Tánger, Marruecos. En medio de la sequía más prolongada de su historia, Marruecos avanza con un proyecto piloto que combina la generación de energía solar y la protección de sus reservas hídricas: la instalación de paneles solares flotantes sobre la presa del complejo portuario de Tánger Med.
La iniciativa busca reducir la evaporación del agua causada por las altas temperaturas y, al mismo tiempo, producir electricidad. Según el Ministerio de Equipamiento y Agua, el país atraviesa su séptimo año consecutivo de sequía, con embalses que en agosto registraron un nivel de llenado inferior al 35%.
El fenómeno se intensifica con el calentamiento global.
Entre 2022 y 2023, una temperatura media 1,8 °C superior a lo normal provocó pérdidas equivalentes a más de 600 piscinas olímpicas por día. En la presa de Tánger Med, la evaporación diaria alcanza hasta 7.000 m³ en verano. Con la cobertura fotovoltaica, las autoridades esperan reducir este volumen en un 30%.
El proyecto contempla la instalación de más de 22.000 paneles solares sobre unas 10 hectáreas del embalse.
Actualmente, unas 400 plataformas flotantes ya producen parte de los 13 megavatios previstos, suficientes para cubrir buena parte de las necesidades del puerto.
Además de los paneles, se plantarán árboles en las orillas de la presa para disminuir el efecto secante del viento. El costo total no ha sido revelado.
Para Mohammed Said Karrouk, profesor de climatología, se trata de una experiencia “pionera” en Marruecos, aunque advierte que no puede cubrirse toda la superficie del embalse y que las variaciones del nivel del agua podrían dañar la infraestructura.
El experto considera prioritario agilizar la transferencia de agua desde presas menos afectadas.
Contexto global
Las precipitaciones en Marruecos se han reducido casi a una cuarta parte en los últimos 40 años, pasando de 18.000 millones de m³ a solo 5.000 millones anuales.

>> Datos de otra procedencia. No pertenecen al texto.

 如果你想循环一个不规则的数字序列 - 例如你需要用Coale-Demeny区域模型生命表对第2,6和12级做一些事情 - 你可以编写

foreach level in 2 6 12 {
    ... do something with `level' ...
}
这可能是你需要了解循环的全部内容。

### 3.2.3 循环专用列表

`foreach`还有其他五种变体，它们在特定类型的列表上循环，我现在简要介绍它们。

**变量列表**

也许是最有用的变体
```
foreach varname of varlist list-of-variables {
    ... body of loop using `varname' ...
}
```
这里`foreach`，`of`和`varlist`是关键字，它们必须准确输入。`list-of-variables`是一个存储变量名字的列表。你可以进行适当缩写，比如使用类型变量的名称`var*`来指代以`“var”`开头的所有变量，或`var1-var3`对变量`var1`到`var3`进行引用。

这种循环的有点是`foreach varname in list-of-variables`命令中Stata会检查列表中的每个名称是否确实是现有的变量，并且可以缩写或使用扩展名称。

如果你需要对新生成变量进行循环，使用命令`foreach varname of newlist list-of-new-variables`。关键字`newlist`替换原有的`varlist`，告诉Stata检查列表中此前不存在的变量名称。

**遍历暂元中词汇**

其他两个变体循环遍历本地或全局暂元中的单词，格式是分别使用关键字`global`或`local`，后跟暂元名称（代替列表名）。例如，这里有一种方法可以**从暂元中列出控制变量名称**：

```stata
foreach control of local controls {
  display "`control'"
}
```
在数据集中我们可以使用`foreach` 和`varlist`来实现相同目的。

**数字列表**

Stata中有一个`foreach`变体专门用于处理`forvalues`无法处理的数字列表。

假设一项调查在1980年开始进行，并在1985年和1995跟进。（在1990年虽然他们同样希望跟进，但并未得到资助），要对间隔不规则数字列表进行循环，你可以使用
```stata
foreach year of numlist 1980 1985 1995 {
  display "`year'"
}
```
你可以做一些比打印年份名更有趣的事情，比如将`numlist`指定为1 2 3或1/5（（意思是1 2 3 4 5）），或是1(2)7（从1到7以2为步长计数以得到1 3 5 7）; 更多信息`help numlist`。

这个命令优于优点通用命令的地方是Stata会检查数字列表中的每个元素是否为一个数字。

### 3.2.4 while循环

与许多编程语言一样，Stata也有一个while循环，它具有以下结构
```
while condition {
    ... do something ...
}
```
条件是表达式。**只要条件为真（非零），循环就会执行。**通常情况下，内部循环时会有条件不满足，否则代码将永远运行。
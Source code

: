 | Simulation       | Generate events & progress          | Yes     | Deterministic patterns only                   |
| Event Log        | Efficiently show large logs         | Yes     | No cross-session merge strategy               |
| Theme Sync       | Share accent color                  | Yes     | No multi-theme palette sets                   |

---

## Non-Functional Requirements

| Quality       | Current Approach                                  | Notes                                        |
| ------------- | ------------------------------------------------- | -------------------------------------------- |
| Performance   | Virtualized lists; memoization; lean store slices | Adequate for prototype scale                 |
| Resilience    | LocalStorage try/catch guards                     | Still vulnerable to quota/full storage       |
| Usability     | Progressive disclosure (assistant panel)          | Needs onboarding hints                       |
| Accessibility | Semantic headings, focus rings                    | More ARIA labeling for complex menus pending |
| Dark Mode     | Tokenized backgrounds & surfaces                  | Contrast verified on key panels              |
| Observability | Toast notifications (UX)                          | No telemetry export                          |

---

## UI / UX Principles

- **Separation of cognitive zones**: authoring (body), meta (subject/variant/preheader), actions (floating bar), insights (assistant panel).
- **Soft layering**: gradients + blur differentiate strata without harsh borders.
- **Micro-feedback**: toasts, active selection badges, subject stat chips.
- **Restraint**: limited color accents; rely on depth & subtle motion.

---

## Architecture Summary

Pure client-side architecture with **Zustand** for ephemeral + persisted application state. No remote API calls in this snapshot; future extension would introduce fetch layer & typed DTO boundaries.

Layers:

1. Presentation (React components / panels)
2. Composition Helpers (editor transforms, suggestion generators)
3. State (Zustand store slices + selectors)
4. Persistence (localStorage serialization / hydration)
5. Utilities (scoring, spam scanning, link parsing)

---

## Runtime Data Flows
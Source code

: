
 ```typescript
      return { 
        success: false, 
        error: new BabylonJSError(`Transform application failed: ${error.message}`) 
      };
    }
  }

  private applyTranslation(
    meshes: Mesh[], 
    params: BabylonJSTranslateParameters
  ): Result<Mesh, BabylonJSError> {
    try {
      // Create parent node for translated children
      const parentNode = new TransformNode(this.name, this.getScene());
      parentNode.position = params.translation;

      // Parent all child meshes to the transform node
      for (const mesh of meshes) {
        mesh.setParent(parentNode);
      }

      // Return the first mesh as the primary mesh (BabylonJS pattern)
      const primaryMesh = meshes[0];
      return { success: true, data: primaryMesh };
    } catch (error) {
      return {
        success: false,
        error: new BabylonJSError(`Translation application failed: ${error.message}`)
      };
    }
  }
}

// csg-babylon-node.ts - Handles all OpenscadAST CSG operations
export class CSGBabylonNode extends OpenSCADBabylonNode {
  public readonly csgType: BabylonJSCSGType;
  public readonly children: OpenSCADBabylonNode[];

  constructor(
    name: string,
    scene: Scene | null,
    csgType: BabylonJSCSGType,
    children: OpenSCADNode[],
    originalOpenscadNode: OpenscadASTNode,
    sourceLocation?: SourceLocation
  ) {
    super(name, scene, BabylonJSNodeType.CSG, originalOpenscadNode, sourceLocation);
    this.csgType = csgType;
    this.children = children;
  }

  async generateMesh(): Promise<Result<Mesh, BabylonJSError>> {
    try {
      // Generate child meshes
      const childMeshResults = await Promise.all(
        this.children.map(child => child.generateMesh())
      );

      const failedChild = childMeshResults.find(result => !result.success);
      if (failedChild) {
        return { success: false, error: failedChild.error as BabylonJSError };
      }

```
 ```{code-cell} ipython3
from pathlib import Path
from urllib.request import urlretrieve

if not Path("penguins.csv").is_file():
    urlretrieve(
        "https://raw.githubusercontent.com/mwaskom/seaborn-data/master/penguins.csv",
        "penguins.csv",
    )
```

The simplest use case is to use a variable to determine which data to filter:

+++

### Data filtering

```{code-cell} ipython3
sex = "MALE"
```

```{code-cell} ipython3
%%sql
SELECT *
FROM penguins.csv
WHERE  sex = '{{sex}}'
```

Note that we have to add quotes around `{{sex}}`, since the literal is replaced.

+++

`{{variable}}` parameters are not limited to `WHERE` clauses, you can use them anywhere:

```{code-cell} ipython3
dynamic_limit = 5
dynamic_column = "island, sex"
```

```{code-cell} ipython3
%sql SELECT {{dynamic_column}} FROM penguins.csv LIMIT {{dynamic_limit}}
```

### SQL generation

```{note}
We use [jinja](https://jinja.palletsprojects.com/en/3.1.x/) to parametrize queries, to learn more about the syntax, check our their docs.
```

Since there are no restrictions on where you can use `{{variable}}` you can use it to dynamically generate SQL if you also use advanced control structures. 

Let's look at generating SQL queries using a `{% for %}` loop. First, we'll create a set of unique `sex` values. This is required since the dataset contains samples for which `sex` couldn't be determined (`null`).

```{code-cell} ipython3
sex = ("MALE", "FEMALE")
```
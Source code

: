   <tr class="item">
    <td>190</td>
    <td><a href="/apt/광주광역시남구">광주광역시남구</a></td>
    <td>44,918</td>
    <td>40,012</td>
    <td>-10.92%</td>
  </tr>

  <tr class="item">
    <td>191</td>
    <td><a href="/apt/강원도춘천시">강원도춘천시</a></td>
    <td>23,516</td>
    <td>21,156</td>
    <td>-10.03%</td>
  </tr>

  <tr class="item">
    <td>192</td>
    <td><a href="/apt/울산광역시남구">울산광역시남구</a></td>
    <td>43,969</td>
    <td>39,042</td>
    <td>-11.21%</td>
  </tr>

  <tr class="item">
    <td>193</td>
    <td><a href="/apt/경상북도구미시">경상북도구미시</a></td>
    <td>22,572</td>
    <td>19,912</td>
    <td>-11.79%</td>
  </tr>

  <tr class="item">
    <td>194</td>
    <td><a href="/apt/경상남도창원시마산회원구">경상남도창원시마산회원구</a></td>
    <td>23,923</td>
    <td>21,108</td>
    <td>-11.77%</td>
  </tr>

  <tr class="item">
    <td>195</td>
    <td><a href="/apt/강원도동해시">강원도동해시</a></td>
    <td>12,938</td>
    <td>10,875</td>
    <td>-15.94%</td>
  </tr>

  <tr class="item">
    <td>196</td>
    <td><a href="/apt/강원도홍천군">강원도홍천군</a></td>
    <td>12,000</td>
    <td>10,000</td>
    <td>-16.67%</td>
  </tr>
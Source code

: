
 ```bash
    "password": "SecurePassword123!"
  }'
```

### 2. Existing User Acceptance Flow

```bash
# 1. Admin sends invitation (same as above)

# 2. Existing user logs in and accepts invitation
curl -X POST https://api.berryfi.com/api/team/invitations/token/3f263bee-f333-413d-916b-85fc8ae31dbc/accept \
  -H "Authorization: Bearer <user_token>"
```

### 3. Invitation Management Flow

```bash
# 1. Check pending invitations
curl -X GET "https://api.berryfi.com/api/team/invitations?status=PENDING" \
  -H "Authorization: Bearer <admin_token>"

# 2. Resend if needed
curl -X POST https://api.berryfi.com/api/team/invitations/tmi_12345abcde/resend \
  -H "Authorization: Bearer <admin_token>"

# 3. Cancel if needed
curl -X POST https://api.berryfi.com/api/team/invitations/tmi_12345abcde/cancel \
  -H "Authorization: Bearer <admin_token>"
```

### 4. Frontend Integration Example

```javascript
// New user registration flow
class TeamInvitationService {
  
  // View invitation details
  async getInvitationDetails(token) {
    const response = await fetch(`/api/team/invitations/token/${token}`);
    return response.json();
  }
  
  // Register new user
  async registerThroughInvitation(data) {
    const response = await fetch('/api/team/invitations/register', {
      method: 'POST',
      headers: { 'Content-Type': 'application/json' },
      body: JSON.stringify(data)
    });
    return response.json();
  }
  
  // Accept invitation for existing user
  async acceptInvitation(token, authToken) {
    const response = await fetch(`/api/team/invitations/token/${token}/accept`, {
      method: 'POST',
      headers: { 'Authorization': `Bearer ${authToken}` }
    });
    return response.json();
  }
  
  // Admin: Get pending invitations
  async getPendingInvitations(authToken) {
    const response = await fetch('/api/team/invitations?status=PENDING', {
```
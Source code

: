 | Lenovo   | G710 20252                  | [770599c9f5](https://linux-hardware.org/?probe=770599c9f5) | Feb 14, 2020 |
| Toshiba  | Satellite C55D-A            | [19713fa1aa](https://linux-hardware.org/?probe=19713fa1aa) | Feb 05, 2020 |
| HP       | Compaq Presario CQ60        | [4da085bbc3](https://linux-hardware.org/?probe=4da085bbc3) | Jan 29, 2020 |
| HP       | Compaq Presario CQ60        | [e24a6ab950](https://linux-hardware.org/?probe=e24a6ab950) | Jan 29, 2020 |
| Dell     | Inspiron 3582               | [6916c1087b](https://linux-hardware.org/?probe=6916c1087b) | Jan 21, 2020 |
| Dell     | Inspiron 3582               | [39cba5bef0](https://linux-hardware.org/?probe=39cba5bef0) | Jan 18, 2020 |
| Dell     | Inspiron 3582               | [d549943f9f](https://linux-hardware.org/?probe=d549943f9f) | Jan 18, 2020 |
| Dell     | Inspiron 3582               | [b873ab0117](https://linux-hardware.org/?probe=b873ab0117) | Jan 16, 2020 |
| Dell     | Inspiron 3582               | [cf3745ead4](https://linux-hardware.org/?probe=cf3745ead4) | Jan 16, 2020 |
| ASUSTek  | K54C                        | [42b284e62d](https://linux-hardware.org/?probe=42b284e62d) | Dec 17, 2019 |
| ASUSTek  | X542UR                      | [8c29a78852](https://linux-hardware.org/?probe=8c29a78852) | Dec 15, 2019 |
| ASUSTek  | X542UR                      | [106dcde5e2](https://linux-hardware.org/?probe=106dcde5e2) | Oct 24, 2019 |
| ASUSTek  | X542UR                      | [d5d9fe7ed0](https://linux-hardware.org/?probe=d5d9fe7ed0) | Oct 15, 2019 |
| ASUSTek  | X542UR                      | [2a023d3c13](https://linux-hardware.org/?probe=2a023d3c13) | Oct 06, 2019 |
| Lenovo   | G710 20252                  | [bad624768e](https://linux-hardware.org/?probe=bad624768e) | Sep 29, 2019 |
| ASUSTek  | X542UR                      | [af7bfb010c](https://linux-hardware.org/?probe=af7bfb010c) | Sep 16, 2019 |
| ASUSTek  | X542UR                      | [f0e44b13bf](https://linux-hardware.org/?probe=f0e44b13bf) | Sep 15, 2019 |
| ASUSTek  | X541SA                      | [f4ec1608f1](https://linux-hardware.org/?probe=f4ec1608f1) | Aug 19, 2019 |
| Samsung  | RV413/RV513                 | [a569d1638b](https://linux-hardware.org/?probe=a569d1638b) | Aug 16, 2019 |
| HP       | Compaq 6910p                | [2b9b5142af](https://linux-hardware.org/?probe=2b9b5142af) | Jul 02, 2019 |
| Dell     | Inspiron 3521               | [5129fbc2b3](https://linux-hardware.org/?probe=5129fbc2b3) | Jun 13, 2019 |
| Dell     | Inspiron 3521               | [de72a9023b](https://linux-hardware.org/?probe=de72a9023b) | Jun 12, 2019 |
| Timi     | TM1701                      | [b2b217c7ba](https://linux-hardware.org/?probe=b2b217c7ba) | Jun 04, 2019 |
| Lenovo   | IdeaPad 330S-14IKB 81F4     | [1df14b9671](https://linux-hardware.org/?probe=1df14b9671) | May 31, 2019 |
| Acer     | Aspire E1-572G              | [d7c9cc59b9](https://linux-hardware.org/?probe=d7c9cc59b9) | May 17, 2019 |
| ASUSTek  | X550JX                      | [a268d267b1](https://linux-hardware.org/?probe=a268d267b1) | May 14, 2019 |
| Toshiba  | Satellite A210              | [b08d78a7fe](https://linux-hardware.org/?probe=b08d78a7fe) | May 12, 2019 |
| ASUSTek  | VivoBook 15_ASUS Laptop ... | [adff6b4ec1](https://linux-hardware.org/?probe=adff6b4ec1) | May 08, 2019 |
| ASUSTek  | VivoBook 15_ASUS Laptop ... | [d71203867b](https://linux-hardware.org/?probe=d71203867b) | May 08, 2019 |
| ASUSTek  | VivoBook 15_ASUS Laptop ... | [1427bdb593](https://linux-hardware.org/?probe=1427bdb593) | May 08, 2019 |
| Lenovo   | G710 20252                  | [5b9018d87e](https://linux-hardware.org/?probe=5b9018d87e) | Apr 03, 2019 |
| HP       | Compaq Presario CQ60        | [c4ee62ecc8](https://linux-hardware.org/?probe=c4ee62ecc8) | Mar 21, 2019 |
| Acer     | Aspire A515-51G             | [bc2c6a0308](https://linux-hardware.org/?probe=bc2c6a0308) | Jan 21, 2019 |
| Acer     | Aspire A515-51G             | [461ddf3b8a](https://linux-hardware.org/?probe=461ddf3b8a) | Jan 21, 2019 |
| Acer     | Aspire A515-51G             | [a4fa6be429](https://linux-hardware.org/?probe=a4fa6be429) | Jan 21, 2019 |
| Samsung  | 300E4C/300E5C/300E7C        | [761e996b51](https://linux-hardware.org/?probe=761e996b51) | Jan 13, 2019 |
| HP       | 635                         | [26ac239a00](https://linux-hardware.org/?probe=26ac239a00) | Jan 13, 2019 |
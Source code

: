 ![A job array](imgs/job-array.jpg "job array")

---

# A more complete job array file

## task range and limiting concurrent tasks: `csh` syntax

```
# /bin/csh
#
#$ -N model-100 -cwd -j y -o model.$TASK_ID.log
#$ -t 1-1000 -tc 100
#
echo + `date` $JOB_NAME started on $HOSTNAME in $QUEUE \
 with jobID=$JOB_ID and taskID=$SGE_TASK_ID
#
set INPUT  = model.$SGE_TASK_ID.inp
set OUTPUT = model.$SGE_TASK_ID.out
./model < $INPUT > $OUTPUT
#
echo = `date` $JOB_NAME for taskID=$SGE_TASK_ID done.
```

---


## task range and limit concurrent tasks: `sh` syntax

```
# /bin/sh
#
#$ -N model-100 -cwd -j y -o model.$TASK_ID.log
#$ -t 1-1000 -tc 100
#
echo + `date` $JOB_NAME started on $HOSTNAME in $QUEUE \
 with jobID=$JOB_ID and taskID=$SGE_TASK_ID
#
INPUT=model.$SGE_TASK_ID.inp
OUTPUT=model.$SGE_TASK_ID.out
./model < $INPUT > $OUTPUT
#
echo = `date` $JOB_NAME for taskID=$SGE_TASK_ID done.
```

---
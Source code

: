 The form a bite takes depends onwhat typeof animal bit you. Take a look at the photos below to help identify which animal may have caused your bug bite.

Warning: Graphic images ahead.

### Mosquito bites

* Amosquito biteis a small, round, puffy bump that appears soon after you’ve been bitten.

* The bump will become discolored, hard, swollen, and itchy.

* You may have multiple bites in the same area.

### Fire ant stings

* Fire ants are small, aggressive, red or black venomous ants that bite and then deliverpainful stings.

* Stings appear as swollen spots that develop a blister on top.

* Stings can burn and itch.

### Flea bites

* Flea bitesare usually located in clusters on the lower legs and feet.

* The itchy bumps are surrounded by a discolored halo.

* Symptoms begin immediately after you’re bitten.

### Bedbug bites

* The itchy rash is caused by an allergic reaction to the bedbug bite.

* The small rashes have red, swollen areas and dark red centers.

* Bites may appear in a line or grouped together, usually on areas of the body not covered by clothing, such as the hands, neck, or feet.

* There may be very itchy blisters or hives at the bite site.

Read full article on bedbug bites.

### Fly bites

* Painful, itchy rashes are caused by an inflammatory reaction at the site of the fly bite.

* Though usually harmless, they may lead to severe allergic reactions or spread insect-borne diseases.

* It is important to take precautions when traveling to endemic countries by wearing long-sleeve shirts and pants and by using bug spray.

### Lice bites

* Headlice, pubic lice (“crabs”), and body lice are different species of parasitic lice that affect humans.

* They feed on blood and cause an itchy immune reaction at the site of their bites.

El Ministerio de Equipamiento sostiene que, aunque parciales, los ahorros obtenidos con los paneles flotantes representan “una ganancia importante” en un escenario de creciente escasez hídrica.
Otros proyectos similares están en estudio en las presas de Lalla Takerkoust, cerca de Marrakech, y en Oued El Makhazine, una de las mayores del país.
Tecnologías de energía solar flotante también se prueban en Francia, Indonesia y Tailandia, mientras que China ya opera algunas de las plantas más grandes del mundo.
En paralelo, Marruecos apuesta por la desalinización como herramienta clave contra el estrés hídrico: espera producir 1.700 millones de m³ de agua de mar al año para 2030, frente a los 320 millones actuales.
Según el Observatorio Europeo de la Sequía, más de la mitad de los suelos en Europa y la cuenca mediterránea se han visto afectados recientemente por sequías extremas, lo que confirma la gravedad de este fenómeno global.